Learning From Every Young Person With Cancer

The CCDI will help to maximize the utility of data collected from as many childhood and AYA cancer patients as possible, from institutions around the country and around the world. Through improved data federation, the CCDI will connect these data with an infrastructure to facilitate sharing. In doing so, we can make it easier for researchers and oncology teams to learn from the experience of every young person with cancer and make better-informed decisions for their pediatric and AYA patients.

The CCDI will be the first of its kind in terms of the quality, size, and scope of data accessibility, making it an immensely valuable asset for young patients with cancer, their families, clinicians, and researchers. The initiative has the potential to chart a path that could change the course of how cancer in young people is prevented, diagnosed, and treated.

The goals of the initiative are also aligned with efforts underway at NCI to implement the research provisions of the Childhood Cancer Survivorship, Treatment, Access, and Research (STAR) Act of 2018. These provisions encourage NCI to continue to support and conduct childhood and AYA survivorship research, and to enhance collection of samples for childhood and AYA cancer research. NCI anticipates that the CCDI will complement this work: data from specimens collected through STAR Act efforts will contribute to the CCDI, and CCDI data resources will also enable future survivorship research.

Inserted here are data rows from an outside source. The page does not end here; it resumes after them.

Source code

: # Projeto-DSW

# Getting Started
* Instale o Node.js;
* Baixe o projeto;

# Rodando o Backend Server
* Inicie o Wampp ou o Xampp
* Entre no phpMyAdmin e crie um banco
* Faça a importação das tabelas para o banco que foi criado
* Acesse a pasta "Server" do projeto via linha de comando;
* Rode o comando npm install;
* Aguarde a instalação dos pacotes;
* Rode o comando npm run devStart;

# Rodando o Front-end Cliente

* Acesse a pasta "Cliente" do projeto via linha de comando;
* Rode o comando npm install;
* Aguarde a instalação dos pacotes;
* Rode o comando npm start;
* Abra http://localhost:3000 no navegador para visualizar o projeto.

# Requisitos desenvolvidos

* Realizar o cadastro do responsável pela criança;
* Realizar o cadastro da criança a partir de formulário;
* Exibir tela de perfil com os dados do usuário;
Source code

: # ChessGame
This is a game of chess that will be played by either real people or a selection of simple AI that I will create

Shaping the Direction of the CCDI
Since the announcement of the proposed new funding for childhood cancer research in February, we have been working with Secretary of Health and Human Services Alex Azar and the White House to help inform the public about the new initiative.

To shape the scientific direction of the CCDI, NCI is hosting a planning symposium July 29–31 in Washington, DC. The symposium will gather leaders and stakeholders from academic, government, industry, and advocacy communities to discuss scientific and clinical research data needs, opportunities for developing a connected data infrastructure, ways to provide meaningful datasets for clinical care and associated research progress, and policies around collecting and sharing data. We encourage members of the public to watch the symposium by videocast.

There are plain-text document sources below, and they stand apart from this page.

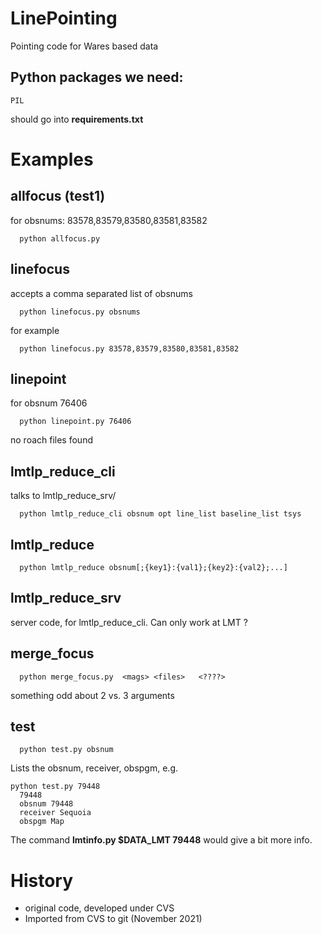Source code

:# LinePointing

Pointing code for Wares based data

## Python packages we need:


    PIL
	 
should go into **requirements.txt**

	 

# Examples

## allfocus (test1)

for obsnums: 83578,83579,83580,83581,83582

      python allfocus.py 

## linefocus

accepts a comma separated list of obsnums

      python linefocus.py obsnums
	  
for example

      python linefocus.py 83578,83579,83580,83581,83582
      
	  

## linepoint

for obsnum 76406

      python linepoint.py 76406
	  
no roach files found

## lmtlp_reduce_cli

talks to lmtlp_reduce_srv/

      python lmtlp_reduce_cli obsnum opt line_list baseline_list tsys

## lmtlp_reduce

      python lmtlp_reduce obsnum[;{key1}:{val1};{key2}:{val2};...]
	  
## lmtlp_reduce_srv

server code, for lmtlp_reduce_cli. Can only work at LMT ?

## merge_focus

      python merge_focus.py  <mags> <files>   <????>
	  
something odd about 2 vs. 3 arguments

## test

      python test.py obsnum
	  
Lists the obsnum, receiver, obspgm, e.g.

    python test.py 79448
      79448
      obsnum 79448
      receiver Sequoia
      obspgm Map

The command **lmtinfo.py $DATA_LMT 79448** would give a bit more info.

# History

* original code, developed under CVS
* Imported from CVS to git (November 2021)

A poster session at the symposium will provide presenters the opportunity to share their ideas for shaping the initiative. I invite you to submit an abstract by June 15. Consideration will be given for abstracts submitted up until June 30 if space is still available.

To encourage as many people as possible to engage in the initiative and share their thoughts, we will be launching an online public idea repository at the end of June. This is an opportunity for anyone who is interested—patients, parents, advocates, researchers, data scientists, engineers, businesses, philanthropists—to submit their ideas for how to accelerate progress against pediatric cancer. NCI will present a report on the public’s submissions at the CCDI symposium so that they may be part of the scientific dialogue. Submissions received after mid-July will be considered at a later date.

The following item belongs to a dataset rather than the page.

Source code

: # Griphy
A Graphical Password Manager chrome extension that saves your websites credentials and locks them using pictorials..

An Opportunity and a Responsibility

The CCDI complements NCI’s ongoing efforts to support a broad range of biomedical research that addresses childhood and AYA cancers, with the goal of adding to our long history of contributing to important advances, from the first uses of chemotherapy to cure children with acute lymphoblastic leukemia to the first immune-based therapies, such as dinutuximab (Unituxin) for neuroblastoma, for childhood cancers.

I am truly excited about this bold data initiative and am confident it will provide a blueprint for establishing similar data resources for adult cancers, as well as diseases beyond cancer. Importantly, maximizing the use of available data will have a profound impact on our ability to hasten progress against childhood and AYA cancers by providing important insights into prevention and opening up new opportunities for earlier diagnosis and safer, more effective treatments. We have an opportunity, and a responsibility, to use this moment to learn from every child with cancer.